::: Data to examine

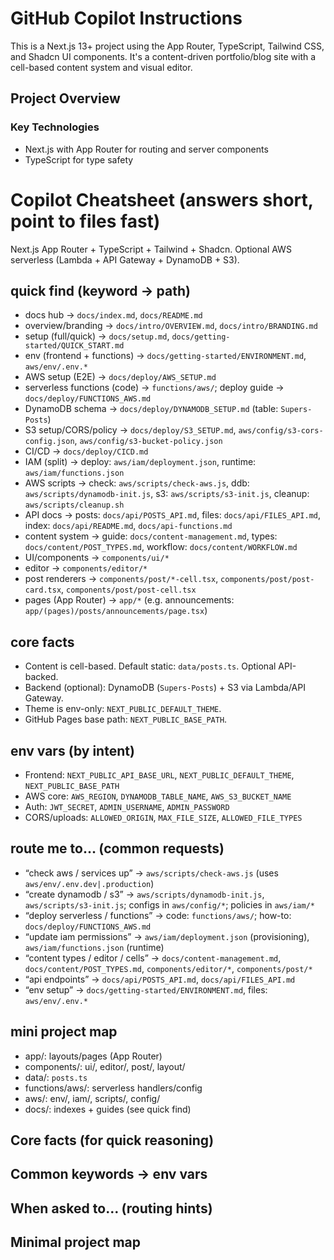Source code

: # GitHub Copilot Instructions

This is a Next.js 13+ project using the App Router, TypeScript, Tailwind CSS, and Shadcn UI components. It's a content-driven portfolio/blog site with a cell-based content system and visual editor.

## Project Overview

### Key Technologies
- Next.js with App Router for routing and server components
- TypeScript for type safety
# Copilot Cheatsheet (answers short, point to files fast)

Next.js App Router + TypeScript + Tailwind + Shadcn. Optional AWS serverless (Lambda + API Gateway + DynamoDB + S3).

## quick find (keyword → path)
- docs hub → `docs/index.md`, `docs/README.md`
- overview/branding → `docs/intro/OVERVIEW.md`, `docs/intro/BRANDING.md`
- setup (full/quick) → `docs/setup.md`, `docs/getting-started/QUICK_START.md`
- env (frontend + functions) → `docs/getting-started/ENVIRONMENT.md`, `aws/env/.env.*`
- AWS setup (E2E) → `docs/deploy/AWS_SETUP.md`
- serverless functions (code) → `functions/aws/`; deploy guide → `docs/deploy/FUNCTIONS_AWS.md`
- DynamoDB schema → `docs/deploy/DYNAMODB_SETUP.md` (table: `Supers-Posts`)
- S3 setup/CORS/policy → `docs/deploy/S3_SETUP.md`, `aws/config/s3-cors-config.json`, `aws/config/s3-bucket-policy.json`
- CI/CD → `docs/deploy/CICD.md`
- IAM (split) → deploy: `aws/iam/deployment.json`, runtime: `aws/iam/functions.json`
- AWS scripts → check: `aws/scripts/check-aws.js`, ddb: `aws/scripts/dynamodb-init.js`, s3: `aws/scripts/s3-init.js`, cleanup: `aws/scripts/cleanup.sh`
- API docs → posts: `docs/api/POSTS_API.md`, files: `docs/api/FILES_API.md`, index: `docs/api/README.md`, `docs/api-functions.md`
- content system → guide: `docs/content-management.md`, types: `docs/content/POST_TYPES.md`, workflow: `docs/content/WORKFLOW.md`
- UI/components → `components/ui/*`
- editor → `components/editor/*`
- post renderers → `components/post/*-cell.tsx`, `components/post/post-card.tsx`, `components/post/post-cell.tsx`
- pages (App Router) → `app/*` (e.g. announcements: `app/(pages)/posts/announcements/page.tsx`)

## core facts
- Content is cell-based. Default static: `data/posts.ts`. Optional API-backed.
- Backend (optional): DynamoDB (`Supers-Posts`) + S3 via Lambda/API Gateway.
- Theme is env-only: `NEXT_PUBLIC_DEFAULT_THEME`.
- GitHub Pages base path: `NEXT_PUBLIC_BASE_PATH`.

## env vars (by intent)
- Frontend: `NEXT_PUBLIC_API_BASE_URL`, `NEXT_PUBLIC_DEFAULT_THEME`, `NEXT_PUBLIC_BASE_PATH`
- AWS core: `AWS_REGION`, `DYNAMODB_TABLE_NAME`, `AWS_S3_BUCKET_NAME`
- Auth: `JWT_SECRET`, `ADMIN_USERNAME`, `ADMIN_PASSWORD`
- CORS/uploads: `ALLOWED_ORIGIN`, `MAX_FILE_SIZE`, `ALLOWED_FILE_TYPES`

## route me to… (common requests)
- “check aws / services up” → `aws/scripts/check-aws.js` (uses `aws/env/.env.dev|.production`)
- “create dynamodb / s3” → `aws/scripts/dynamodb-init.js`, `aws/scripts/s3-init.js`; configs in `aws/config/*`; policies in `aws/iam/*`
- “deploy serverless / functions” → code: `functions/aws/`; how-to: `docs/deploy/FUNCTIONS_AWS.md`
- “update iam permissions” → `aws/iam/deployment.json` (provisioning), `aws/iam/functions.json` (runtime)
- “content types / editor / cells” → `docs/content-management.md`, `docs/content/POST_TYPES.md`, `components/editor/*`, `components/post/*`
- “api endpoints” → `docs/api/POSTS_API.md`, `docs/api/FILES_API.md`
- “env setup” → `docs/getting-started/ENVIRONMENT.md`, files: `aws/env/.env.*`

## mini project map
- app/: layouts/pages (App Router)
- components/: ui/, editor/, post/, layout/
- data/: `posts.ts`
- functions/aws/: serverless handlers/config
- aws/: env/, iam/, scripts/, config/
- docs/: indexes + guides (see quick find)
## Core facts (for quick reasoning)


## Common keywords → env vars


## When asked to… (routing hints)


## Minimal project map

::::::

▶ **The task**
Within the data above, the lines from the one with "### Key Technologies" to the one with "- content system" must be repeated exactly; no other line belongs in the answer.

▶ **Written response**
### Key Technologies
- Next.js with App Router for routing and server components
- TypeScript for type safety
# Copilot Cheatsheet (answers short, point to files fast)

Next.js App Router + TypeScript + Tailwind + Shadcn. Optional AWS serverless (Lambda + API Gateway + DynamoDB + S3).

## quick find (keyword → path)
- docs hub → `docs/index.md`, `docs/README.md`
- overview/branding → `docs/intro/OVERVIEW.md`, `docs/intro/BRANDING.md`
- setup (full/quick) → `docs/setup.md`, `docs/getting-started/QUICK_START.md`
- env (frontend + functions) → `docs/getting-started/ENVIRONMENT.md`, `aws/env/.env.*`
- AWS setup (E2E) → `docs/deploy/AWS_SETUP.md`
- serverless functions (code) → `functions/aws/`; deploy guide → `docs/deploy/FUNCTIONS_AWS.md`
- DynamoDB schema → `docs/deploy/DYNAMODB_SETUP.md` (table: `Supers-Posts`)
- S3 setup/CORS/policy → `docs/deploy/S3_SETUP.md`, `aws/config/s3-cors-config.json`, `aws/config/s3-bucket-policy.json`
- CI/CD → `docs/deploy/CICD.md`
- IAM (split) → deploy: `aws/iam/deployment.json`, runtime: `aws/iam/functions.json`
- AWS scripts → check: `aws/scripts/check-aws.js`, ddb: `aws/scripts/dynamodb-init.js`, s3: `aws/scripts/s3-init.js`, cleanup: `aws/scripts/cleanup.sh`
- API docs → posts: `docs/api/POSTS_API.md`, files: `docs/api/FILES_API.md`, index: `docs/api/README.md`, `docs/api-functions.md`
- content system → guide: `docs/content-management.md`, types: `docs/content/POST_TYPES.md`, workflow: `docs/content/WORKFLOW.md`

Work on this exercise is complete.